The real issue is comparable vs. open-ended data gathering.
(See also this note on
quantitative vs. qualitative.)
- I furthermore have trouble seeing the answer to this question as
either-or: I continue to feel that the right answer is always "both", using
generally a 2-pass method with the first pass trawling for open-ended data,
and the second using comparable data.
- Still more important than open-ended vs. comparable data, however, is
surprise-seeking. I have never seen a justification for this, and yet all
applied science disciplines do this. In text books, the testing that
engineers are told they need is all about checking for known problems; but the
test they all intuitively and practically know is the most important one is
just simply using the artifact for the first time with the tacit question:
does it work as we expect? or does it behave in some completely unexpected
way? You cannot design, and apparently no-one knows how to justify
philosophically, a test for the unexpected: it's a paradox. But everyone does
it. Petroski's argument about this amounts to saying that our theories are
always incomplete. We discover we need a new theory generally when some
artifact collapses: not because of impurities, noise in the data, or slight
omissions in the equations, but because some fundamentally new phenonmenon
which was unimportant in all previous designs has become important in the new
The best advocates of this point today are the astronomers (so don't imagine
that this truth is limited to engineering and applied science). They said
before the Pluto mission that what they most hoped for was something utterly
unexpected, because this had happened on all the previous planetary missions.

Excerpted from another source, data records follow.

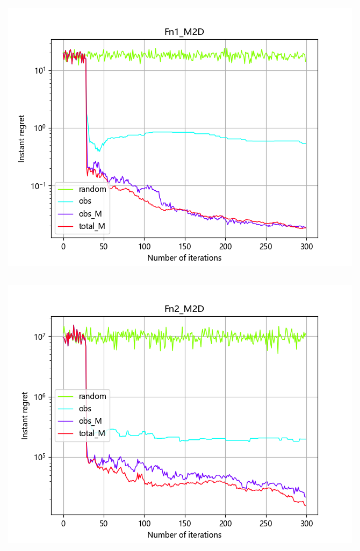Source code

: \documentclass{article}
\begin{document}
\begin{figure}[H]
    \centering
    \begin{subfigure}[t]{.32\linewidth}
        \centering
        \includegraphics[width=1\textwidth]{pictures/Homo_noise_2D_onlyEI/Fn1_M2D_ins.png}
    \end{subfigure}
    \begin{subfigure}[t]{.32\linewidth}
        \centering
        \includegraphics[width=1\textwidth]{pictures/Homo_noise_2D_onlyEI/Fn2_M2D_ins.png}
    \end{subfigure}
    \begin{subfigure}[t]{.32\linewidth}
        \centering

\end{subfigure}
\end{figure}
\end{document}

The unexpected was the most scientifically important outcome of each mission.
And sure enough, it was again for Pluto.
More on surprise-seeking
Open-ended vs. comparable data is itself about two types of data, and data
collection. But the intention and mind-set of the researcher is what makes
point 3 (surprise-seeking) distinct from 1 (quantitative vs. qualitative).
Some research is about checking predictions; other research, and all
exploration, is about looking for something new and unpredicted.

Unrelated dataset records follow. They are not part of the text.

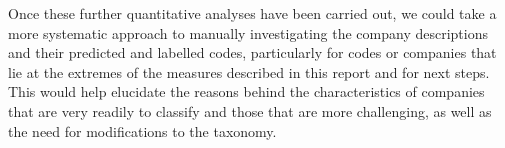 \documentclass[
]{article}
\begin{document}
Once these further quantitative analyses have been carried out, we could
take a more systematic approach to manually investigating the company
descriptions and their predicted and labelled codes, particularly for
codes or companies that lie at the extremes of the measures described in
this report and for next steps. This would help elucidate the reasons
behind the characteristics of companies that are very readily to
classify and those that are more challenging, as well as the need for
modifications to the taxonomy.
\end{document}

This aligns with the contrast between deduction and induction.
In statistics for psychology, there are two uses for Factor Analysis:
confirmatory, and exploratory (CFA vs. EFA).
We may similarly use Qualitative research in either way. E.g. in Thematic
Analysis we might pre-decide the themes, and see to what extent the actual
data may or may not be grouped using these; or we could look for new emerging
The trouble with EFA, of course, is that the stats come up with mixtures that
are hard (usually impossible) to interpret in terms of our everyday
Note again how this issue (the enormous importance of surprise-seeking) cuts
across the quantitative vs. qualitative distinction, and applies to both.